Le pape Léon XIV vient de lancer un avertissement alarmant qui mérite bien plus d’attention qu’il n’en a reçu. Lors d’une conférence sur l’intelligence artificielle et l’éthique, le souverain pontife a mis en garde contre les risques que l’intelligence artificielle fait peser sur le développement cognitif, émotionnel et moral des jeunes. Puis, sans donner plus de détails, il est passé à autre chose, laissant son auditoire méditer en silence sur la portée de ses propos.

Cette retenue est typiquement papale : diplomatique, mesurée, formulée avec soin : la litote est extrême. Lorsque le chef de 1,3 milliard de catholiques exprime son inquiétude au sujet d’un sujet qui touche les enfants, la réalité est forcément bien pire que ne le laisse entendre son langage mesuré.

Le pape n’a pas donné de détails, évitant, peut-être sagement, de se poser en critique de la technologie. Mais il faut bien que quelqu’un relie les points qu’il a laissés en suspens. Il va falloir expliquer exactement comment l’IA remodèle l’esprit des jeunes et pourquoi cela doit nous préoccuper profondément.

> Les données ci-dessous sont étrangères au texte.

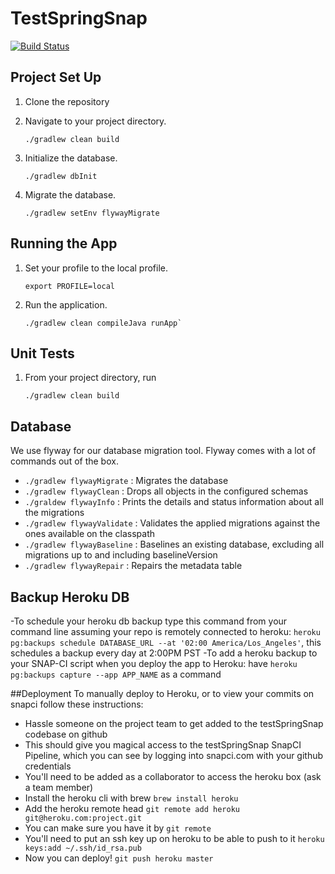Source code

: # TestSpringSnap

[![Build Status](https://snap-ci.com/snap-ci/docs.snap-ci.com/branch/master/build_image)](https://snap-ci.com/sebradloff/testSpringSnap/branch/master)

## Project Set Up
1. Clone the repository
2. Navigate to your project directory.

    ```
    ./gradlew clean build
    ```

3. Initialize the database.

    ```
    ./gradlew dbInit
    ```

4. Migrate the database.

    ```
    ./gradlew setEnv flywayMigrate
    ```

## Running the App
1. Set your profile to the local profile.

    ```
    export PROFILE=local
    ```

2. Run the application.

    ```
    ./gradlew clean compileJava runApp`
    ```

## Unit Tests
1. From your project directory, run

    ```
    ./gradlew clean build
    ```

## Database
We use flyway for our database migration tool. Flyway comes with a lot of commands out of the box.
- `./gradlew flywayMigrate` : Migrates the database
- `./gradlew flywayClean` : Drops all objects in the configured schemas
- `./graldew flywayInfo` : Prints the details and status information about all the migrations
- `./gradlew flywayValidate` :	Validates the applied migrations against the ones available on the classpath
- `./gradlew flywayBaseline` :	Baselines an existing database, excluding all migrations up to and including baselineVersion
- `./gradlew flywayRepair` :	Repairs the metadata table


## Backup Heroku DB
-To schedule your heroku db backup type this command from your command line assuming your repo is remotely connected to heroku: `heroku pg:backups schedule DATABASE_URL --at '02:00 America/Los_Angeles'`, this schedules a backup every day at 2:00PM PST
-To add a heroku backup to your SNAP-CI script when you deploy the app to Heroku: have `heroku pg:backups capture --app APP_NAME` as a command

##Deployment
To manually deploy to Heroku, or to view your commits on snapci follow these instructions:
- Hassle someone on the project team to get added to the testSpringSnap codebase on github
- This should give you magical access to the testSpringSnap SnapCI Pipeline, which you can see by logging into snapci.com with your github credentials
- You'll need to be added as a collaborator to access the heroku box (ask a team member)
- Install the heroku cli with brew `brew install heroku`
- Add the heroku remote head `git remote add heroku git@heroku.com:project.git`
- You can make sure you have it by `git remote`
- You'll need to put an ssh key up on heroku to be able to push to it `heroku keys:add ~/.ssh/id_rsa.pub`
- Now you can deploy! `git push heroku master`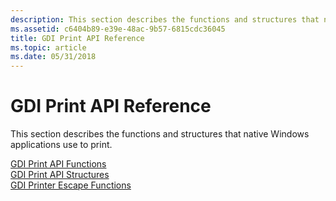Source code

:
 ```yaml
---
description: This section describes the functions and structures that native Windows applications use to print.
ms.assetid: c6404b89-e39e-48ac-9b57-6815cdc36045
title: GDI Print API Reference
ms.topic: article
ms.date: 05/31/2018
---
```


# GDI Print API Reference

This section describes the functions and structures that native Windows applications use to print.

<dl>

[GDI Print API Functions](gdi-print-api-functions.md)  
[GDI Print API Structures](gdi-print-api-structures.md)  
[GDI Printer Escape Functions](/previous-versions/windows/desktop/legacy/dd162843(v=vs.85))  
</dl>

 

 
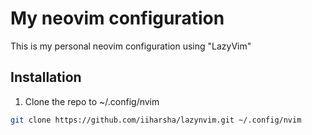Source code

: # My neovim configuration

This is my personal neovim configuration using "LazyVim"

## Installation

1. Clone the repo to ~/.config/nvim

```bash
git clone https://github.com/iiharsha/lazynvim.git ~/.config/nvim
```
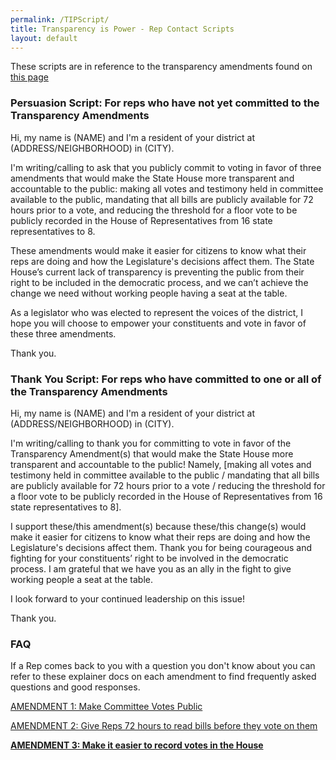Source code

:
 ```yaml
---
permalink: /TIPScript/
title: Transparency is Power - Rep Contact Scripts
layout: default
---
```

These scripts are in reference to the transparency amendments found on [this page](/the-campaign)

### Persuasion Script: For reps who have not yet committed to the Transparency Amendments

Hi, my name is (NAME) and I'm a resident of your district at (ADDRESS/NEIGHBORHOOD) in (CITY). 

I'm writing/calling to ask that you publicly commit to voting in favor of three amendments that would make the State House more transparent and accountable to the public: making all votes and testimony held in committee available to the public, mandating that all bills are publicly available for 72 hours prior to a vote, and reducing the threshold for a floor vote to be publicly recorded in the House of Representatives from 16 state representatives to 8. 

These amendments would make it easier for citizens to know what their reps are doing and how the Legislature's decisions affect them. The State House’s current lack of transparency is preventing the public from their right to be included in the democratic process, and we can’t achieve the change we need without working people having a seat at the table. 

As a legislator who was elected to represent the voices of the district, I hope you will choose to empower your constituents and vote in favor of these three amendments. 

Thank you.

### Thank You Script: For reps who have committed to one or all of the Transparency Amendments

Hi, my name is (NAME) and I'm a resident of your district at (ADDRESS/NEIGHBORHOOD) in (CITY). 

I'm writing/calling to thank you for committing to vote in favor of the Transparency Amendment(s) that would make the State House more transparent and accountable to the public! Namely, \[making all votes and testimony held in committee available to the public / mandating that all bills are publicly available for 72 hours prior to a vote / reducing the threshold for a floor vote to be publicly recorded in the House of Representatives from 16 state representatives to 8].

I support these/this amendment(s) because these/this change(s) would make it easier for citizens to know what their reps are doing and how the Legislature's decisions affect them. Thank you for being courageous and fighting for your constituents’ right to be involved in the democratic process. I am grateful that we have you as an ally in the fight to give working people a seat at the table. 

I look forward to your continued leadership on this issue!

Thank you.

### FAQ

If a Rep comes back to you with a question you don't know about you can refer to these explainer docs on each amendment to find frequently asked questions and good responses.

[AMENDMENT 1: Make Committee Votes Public](https://actonmass.org/post/2021/01/02/2021-rules-amendment-1-all-votes-in-legislative-committees-should-be-made-public)

[AMENDMENT 2: Give Reps 72 hours to read bills before they vote on them](https://actonmass.org/post/2021/01/03/amendment-2-adequate-time-to-review-bills)

**[AMENDMENT 3: Make it easier to record votes in the House](https://actonmass.org/post/2021/01/04/2021-rules-amendment-3-make-it-easier-to-record-votes)**
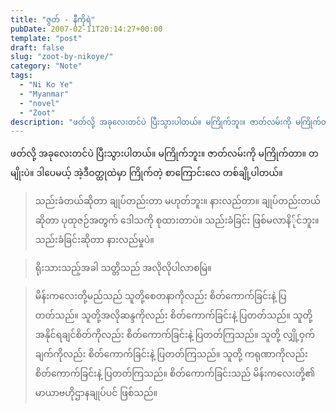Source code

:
 ```yaml
---
title: "ဇွတ် - နီကိုရဲ"
pubDate: 2007-02-11T20:14:27+00:00
template: "post"
draft: false
slug: "zoot-by-nikoye/"
category: "Note"
tags:
  - "Ni Ko Ye"
  - "Myanmar"
  - "novel"
  - "Zoot"
description: "ဖတ်လို့ အခုလေးတင်ပဲ ပြီးသွားပါတယ်။ မကြိုက်ဘူး။ ဇာတ်လမ်းကို မကြိုက်တာ။ တမျိုးပဲ။ ဒါပေမယ့် အဲ့ဒီဝတ္ထုထဲမှာ ကြိုက်တဲ့ စာကြောင်းလေ တစ်ချို့ပါတယ်။"
---
```


ဖတ်လို့ အခုလေးတင်ပဲ ပြီးသွားပါတယ်။ မကြိုက်ဘူး။ ဇာတ်လမ်းကို မကြိုက်တာ။ တမျိုးပဲ။ ဒါပေမယ့် အဲ့ဒီဝတ္ထုထဲမှာ ကြိုက်တဲ့ စာကြောင်းလေ တစ်ချို့ပါတယ်။

> သည်းခံတယ်ဆိုတာ ချုပ်တည်းတာ မဟုတ်ဘူး။ နားလည်တာ။ ချုပ်တည်းတယ်ဆိုတာ ပုထုဇဉ်အတွက် ဒေါသကို စုထားတာပဲ။ သည်းခံခြင်း ဖြစ်မလာနိ်ုင်ဘူး။ သည်းခံခြင်းဆိုတာ နားလည်မှုပဲ။

> ရိုးသားသည့်အခါ သတ္တိသည် အလိုလိုပါလာစမြဲ။

> မိန်းကလေးတို့မည်သည် သူတို့စေတနာကိုလည်း စိတ်ကောက်ခြင်းနဲ့ ပြတတ်သည်။ သူတို့အလိုဆန္ဒကိုလည်း စိတ်ကောက်ခြင်းနဲ့ ပြတတ်သည်။ သူတို့ အနိုင်ရချင်စိတ်ကိုလည်း စိတ်ကောက်ခြင်းနဲ့ ပြတတ်ကြသည်။ သူတို့ လျှို့ဝှက်ချက်ကိုလည်း စိတ်ကောက်ခြင်းနဲ့ ပြတတ်ကြသည်။ သူတို့ ကရုဏာကိုလည်း စိတ်ကောက်ခြင်းနဲ့ ပြတတ်ကြသည်။ စိတ်ကောက်ခြင်းသည် မိန်းကလေးတို့၏ မာယာဗဟိုဌာနချုပ်ပင် ဖြစ်သည်။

La Silicon Valley a perfectionné l’art de capter l’attention humaine avec une précision scientifique. Les algorithmes d’IA étudient les modèles de comportement des utilisateurs, les déclencheurs des réponses dopaminergiques et les systèmes de récompense neuronaux afin de créer ce que les chercheurs appellent pudiquement « l’optimisation de l’engagement ». Il serait sans doute plus honnête de parler d’« ingénierie de l’addiction ».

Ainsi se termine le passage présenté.